__Task brief__.
Return each line of the listing exactly, though without its images.

__Extracted entries__.
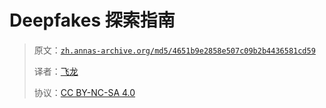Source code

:# Deepfakes 探索指南

> 原文：[`zh.annas-archive.org/md5/4651b9e2858e507c09b2b4436581cd59`](https://zh.annas-archive.org/md5/4651b9e2858e507c09b2b4436581cd59)
> 
> 译者：[飞龙](https://github.com/wizardforcel)
> 
> 协议：[CC BY-NC-SA 4.0](http://creativecommons.org/licenses/by-nc-sa/4.0/)
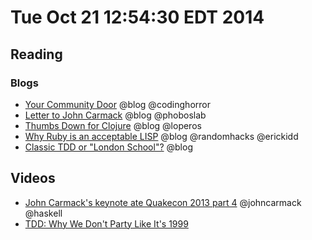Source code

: # Tue Oct 21 12:54:30 EDT 2014

## Reading
### Blogs
 - [Your Community Door](http://blog.codinghorror.com/your-community-door/) @blog @codinghorror
 - [Letter to John Carmack](http://phoboslab.org/log/2012/08/letter-to-john-carmack) @blog @phoboslab
 - [Thumbs Down for Clojure](http://www.loper-os.org/?p=42) @blog @loperos
 - [Why Ruby is an acceptable LISP](http://www.randomhacks.net/2005/12/03/why-ruby-is-an-acceptable-lisp/) @blog @randomhacks @erickidd
 - [Classic TDD or "London School"?](http://codemanship.co.uk/parlezuml/blog/?postid=987) @blog

## Videos
 - [John Carmack's keynote ate Quakecon 2013 part 4](http://functionaltalks.org/2013/08/26/john-carmack-thoughts-on-haskell/) @johncarmack @haskell
 - [TDD: Why We Don't Party Like It's 1999](http://www.infoq.com/presentations/tdd-variants)
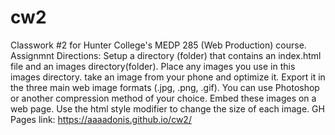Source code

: # cw2
Classwork #2 for Hunter College's MEDP 285 (Web Production) course. 
Assignmnt Directions: Setup a directory (folder) that contains an index.html file and an images directory(folder). Place any images you use in this images directory.
take an image from your phone and optimize it.  Export it in the three main web image formats (.jpg, .png, .gif).  You can use Photoshop or another compression method of your choice. Embed these images on a web page.  Use the html style modifier to change the size of each image.
GH Pages link: https://aaaadonis.github.io/cw2/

__Solved problem__.
Source code

:# Deepfakes 探索指南

> 原文：[`zh.annas-archive.org/md5/4651b9e2858e507c09b2b4436581cd59`](https://zh.annas-archive.org/md5/4651b9e2858e507c09b2b4436581cd59)
> 
> 译者：[飞龙](https://github.com/wizardforcel)
> 
> 协议：[CC BY-NC-SA 4.0](http://creativecommons.org/licenses/by-nc-sa/4.0/)
Source code

: # Tue Oct 21 12:54:30 EDT 2014

## Reading
### Blogs
 - [Your Community Door](http://blog.codinghorror.com/your-community-door/) @blog @codinghorror
 - [Letter to John Carmack](http://phoboslab.org/log/2012/08/letter-to-john-carmack) @blog @phoboslab
 - [Thumbs Down for Clojure](http://www.loper-os.org/?p=42) @blog @loperos
 - [Why Ruby is an acceptable LISP](http://www.randomhacks.net/2005/12/03/why-ruby-is-an-acceptable-lisp/) @blog @randomhacks @erickidd
 - [Classic TDD or "London School"?](http://codemanship.co.uk/parlezuml/blog/?postid=987) @blog

## Videos
 - [John Carmack's keynote ate Quakecon 2013 part 4](http://functionaltalks.org/2013/08/26/john-carmack-thoughts-on-haskell/) @johncarmack @haskell
 - [TDD: Why We Don't Party Like It's 1999](http://www.infoq.com/presentations/tdd-variants)
Source code

: # cw2
Classwork #2 for Hunter College's MEDP 285 (Web Production) course. 
Assignmnt Directions: Setup a directory (folder) that contains an index.html file and an images directory(folder). Place any images you use in this images directory.
take an image from your phone and optimize it.  Export it in the three main web image formats (.jpg, .png, .gif).  You can use Photoshop or another compression method of your choice. Embed these images on a web page.  Use the html style modifier to change the size of each image.
GH Pages link: https://aaaadonis.github.io/cw2/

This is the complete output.